Escalofrío en el desierto
Casi un cuarto de siglo ha transcurrido desde el momento en que fui destinado, para realizar mi fase de prácticas como funcionario docente y tras varios cursos dando previamente tumbos siendo interino, al instituto público que luce el nombre romano de la localidad de Coria del Río. Entre los compañeros de mayor edad que allí conocí, uno de ellos había morado en el Sáhara Occidental, antes de su apresurada descolonización y en circunstancias que me narró pero que han caído en mi olvido.
Lo que sí recuerdo con nitidez, de las conversaciones con aquel colega de claustro, fue su escalofriante relato acerca de las horrorosas laceraciones en la bronceada piel de los independentistas díscolos que se rebelaban en las calles, ocasionadas por las porras forradas con alambre de púas portadas por los agentes de la Policía Territorial, una de las dos unidades mixtas de europeos y saharauis –junto a la Agrupación de Tropas Nómadas– creadas para auxiliar a los contingentes militares que con carácter efímero garantizaron nuestra soberanía sobre aquellas tierras lejanas.
En contraste con la brutal anécdota, lo cierto es que, a pesar del entusiasmo indudable de personalidades sugestivas como Emilio Bonelli o Antonio de Oro, respectivos fundadores de Villa Cisneros y El Aaiún y cuyas aventuras hubieran dado lugar a taquilleras películas de ficción en cualquier otro país, el principal denominador común de la colonización de la franja de costa africana dispuesta frente al archipiélago canario fue la desidia.
Sólo así se explica que hasta 1934 no acometiera España la ocupación de la región de Ifni, tras haber ganado sus derechos sobre ella en el tratado de Wad-Ras, suscrito en 1860 con el sultán Mohamed IV. O que por esas mismas fechas la presencia en las zonas situadas más al sur, asimiladas desde 1884, se redujera apenas al dominio de tres pequeños enclaves costeros.
Pese a su importancia estratégica para la protección de las Islas Canarias y el atractivo de los abundantes recursos pesqueros, no es extraño que una nación pobre y decadente como la nuestra casi no se esforzara en desplegar sus energías en un inmenso secarral azotado por las tormentas de arena y escasamente habitado por grupos humanos tribales y nómadas.
No cobró verdadero impulso la colonia hasta la época de Franco, en la que la coexistencia de los ideales africanistas con las perspectivas de negocio generadas por el descubrimiento de unos ricos yacimientos de fosfatos, animaron una política expansiva en carrera contra el tiempo.

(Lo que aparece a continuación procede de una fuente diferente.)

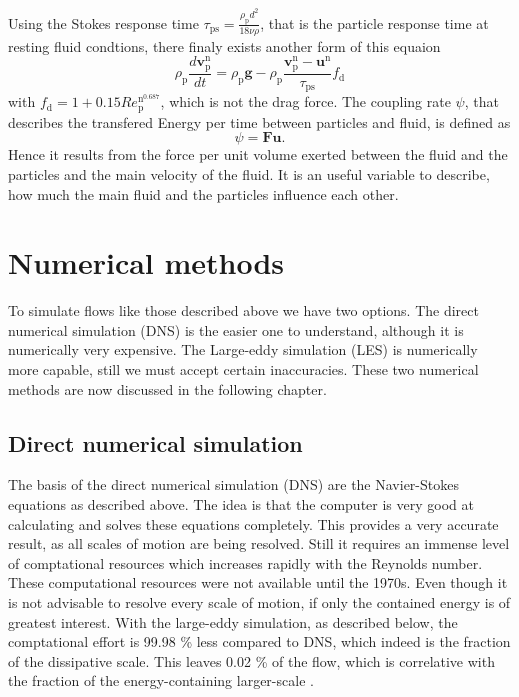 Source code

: \documentclass[11pt,a4paper,openany,oneside,parskip=half*]{article}
\renewcommand*\vec[1]{\boldsymbol{#1}}
\begin{document}
Using the Stokes response time $\tau_\mathrm{ps} = \frac{\rho_\mathrm{p}d^2}{18\nu\rho}$, that is the particle response time at resting fluid condtions, there finaly exists another form of this equaion 
\begin{equation}
\rho_\mathrm{p}\frac{d\vec{v}_\mathrm{p}^\mathrm{n}}{dt} = \rho_\mathrm{p}\vec{g}-\rho_\mathrm{p}\frac{\vec{v}_\mathrm{p}^\mathrm{n}-\vec{u}^\mathrm{n}}{\tau_\mathrm{ps}}f_\mathrm{d}
\end{equation}
with $f_\mathrm{d} = 1+0.15Re_\mathrm{p}^\mathrm{n^{0.687}}$, which is not the drag force.
\newline
{}
\nomenclature{$\vec{x}_\mathrm{p}$}{Particle position}
\nomenclature{$\vec{v}_\mathrm{p}$}{Particle velocity}
The coupling rate $\psi$, that describes the transfered Energy per time between particles and fluid, is defined as
\begin{equation}
\psi = \vec{F} \vec{u}. 
\end{equation}
Hence it results from the force per unit volume exerted between the fluid and the particles and the main velocity of the fluid.
It is an useful variable to describe, how much the main fluid and the particles influence each other.

 
 \pagebreak
\section{Numerical methods} %
To simulate flows like those described above we have two options. The direct numerical simulation (DNS) is the easier one to understand, although it is numerically very expensive. The Large-eddy simulation (LES) is numerically more capable, still we must accept certain inaccuracies. These two numerical methods are now discussed in the following chapter.
\subsection{Direct numerical simulation}
The basis of the direct numerical simulation (DNS) are the Navier-Stokes equations as described above. The idea is that the computer is very good at calculating and solves these equations completely. This provides a very accurate result, as all scales of motion are being resolved. Still it requires an immense level of comptational resources which increases rapidly with the Reynolds number. These computational resources were not available until the 1970s. Even though it is not advisable to resolve every scale of motion, if only the contained energy is of greatest interest. With the large-eddy simulation, as described below, the comptational effort is 99.98 \% less compared to DNS, which indeed is the fraction of the dissipative scale. This leaves 0.02 \% of the flow, which is correlative with the fraction of the energy-containing larger-scale \cite{turbulentFlows}.%
\end{document}
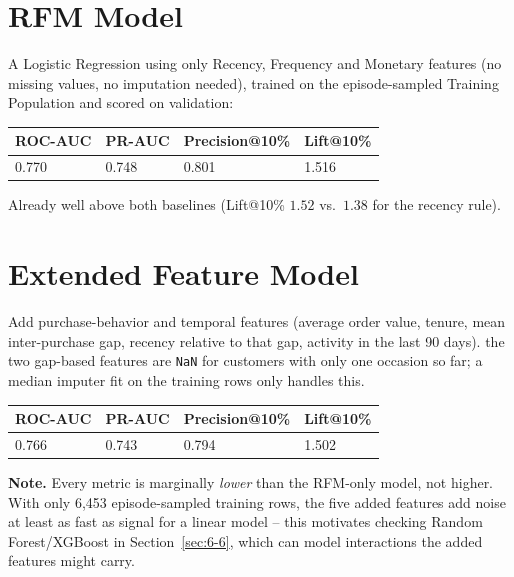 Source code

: \section{RFM Model}
\label{sec:6-3}

A Logistic Regression using only Recency, Frequency and Monetary features (no missing values, no imputation needed), trained on the episode-sampled Training Population and scored on validation:

\begin{center}
\begin{tabular}{@{}p{1.8cm}p{1.8cm}p{2.4cm}p{1.8cm}@{}}
    \toprule
    ROC-AUC & PR-AUC & Precision@10\% & Lift@10\% \\
    \midrule
    0.770 & 0.748 & 0.801 & 1.516 \\
    \bottomrule
\end{tabular}
\end{center}

Already well above both baselines (Lift@10\% $1.52$ vs.\ $1.38$ for the recency rule).

\section{Extended Feature Model}
\label{sec:6-4}

Add purchase-behavior and temporal features (average order value, tenure, mean inter-purchase gap, recency relative to that gap, activity in the last 90 days). the two gap-based features are \texttt{NaN} for customers with only one occasion so far; a median imputer fit on the training rows only handles this.

\begin{center}
\begin{tabular}{@{}p{1.8cm}p{1.8cm}p{2.4cm}p{1.8cm}@{}}
    \toprule
    ROC-AUC & PR-AUC & Precision@10\% & Lift@10\% \\
    \midrule
    0.766 & 0.743 & 0.794 & 1.502 \\
    \bottomrule
\end{tabular}
\end{center}

\textbf{Note.} Every metric is marginally \emph{lower} than the RFM-only model, not higher. With only 6,453 episode-sampled training rows, the five added features add noise at least as fast as signal for a linear model -- this motivates checking Random Forest/XGBoost in Section~\ref{sec:6-6}, which can model interactions the added features might carry.

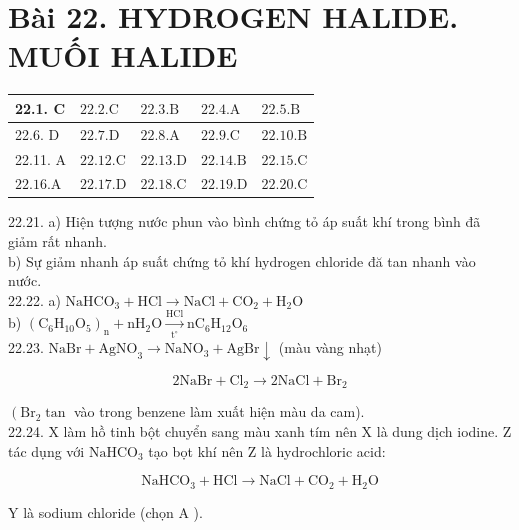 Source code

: \documentclass[10pt]{article}
\begin{document}
\section*{Bài 22. HYDROGEN HALIDE. MUỐI HALIDE}
\begin{center}
\begin{tabular}{|l|l|l|l|l|}
\hline
22.1. C & $22.2 . \mathrm{C}$ & $22.3 . \mathrm{B}$ & $22.4 . \mathrm{A}$ & $22.5 . \mathrm{B}$ \\
\hline
22.6. D & $22.7 . \mathrm{D}$ & $22.8 . \mathrm{A}$ & $22.9 . \mathrm{C}$ & $22.10 . \mathrm{B}$ \\
\hline
22.11. A & $22.12 . \mathrm{C}$ & $22.13 . \mathrm{D}$ & $22.14 . \mathrm{B}$ & $22.15 . \mathrm{C}$ \\
\hline
$22.16 . \mathrm{A}$ & $22.17 . \mathrm{D}$ & $22.18 . \mathrm{C}$ & $22.19 . \mathrm{D}$ & $22.20 . \mathrm{C}$ \\
\hline
\end{tabular}
\end{center}

22.21. a) Hiện tượng nước phun vào bình chứng tỏ áp suất khí trong bình đã giảm rất nhanh.\\
b) Sự giảm nhanh áp suất chứng tỏ khí hydrogen chloride đă tan nhanh vào nước.\\
22.22. a) $\mathrm{NaHCO}_{3}+\mathrm{HCl} \longrightarrow \mathrm{NaCl}+\mathrm{CO}_{2}+\mathrm{H}_{2} \mathrm{O}$\\
b) $\left(\mathrm{C}_{6} \mathrm{H}_{10} \mathrm{O}_{5}\right)_{\mathrm{n}}+\mathrm{nH}_{2} \mathrm{O} \xrightarrow[\mathrm{t}^{\circ}]{\mathrm{HCl}} \mathrm{nC}_{6} \mathrm{H}_{12} \mathrm{O}_{6}$\\
22.23. $\mathrm{NaBr}+\mathrm{AgNO}_{3} \longrightarrow \mathrm{NaNO}_{3}+\mathrm{AgBr} \downarrow$ (màu vàng nhạt)

$$
2 \mathrm{NaBr}+\mathrm{Cl}_{2} \longrightarrow 2 \mathrm{NaCl}+\mathrm{Br}_{2}
$$

$\left(\mathrm{Br}_{2} \tan\right.$ vào trong benzene làm xuất hiện màu da cam).\\
22.24. X làm hồ tinh bột chuyển sang màu xanh tím nên X là dung dịch iodine. Z tác dụng với $\mathrm{NaHCO}_{3}$ tạo bọt khí nên Z là hydrochloric acid:

$$
\mathrm{NaHCO}_{3}+\mathrm{HCl} \longrightarrow \mathrm{NaCl}+\mathrm{CO}_{2}+\mathrm{H}_{2} \mathrm{O}
$$

Y là sodium chloride (chọn A ).
\end{document}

Ni las inversiones en infraestructuras y viviendas ni la emigración de miles de trabajadores y técnicos hallaron premio duradero, ante la creciente presión de la ONU para hacer efectivo el derecho de autodeterminación de la población nativa y las ambiciones de un Marruecos que al final se llevó el gato al agua, desalojándonos de forma tan precipitada como ignominiosa, coincidiendo con el fallecimiento del único gobernante que se tomó en serio el valor de aquella posesión.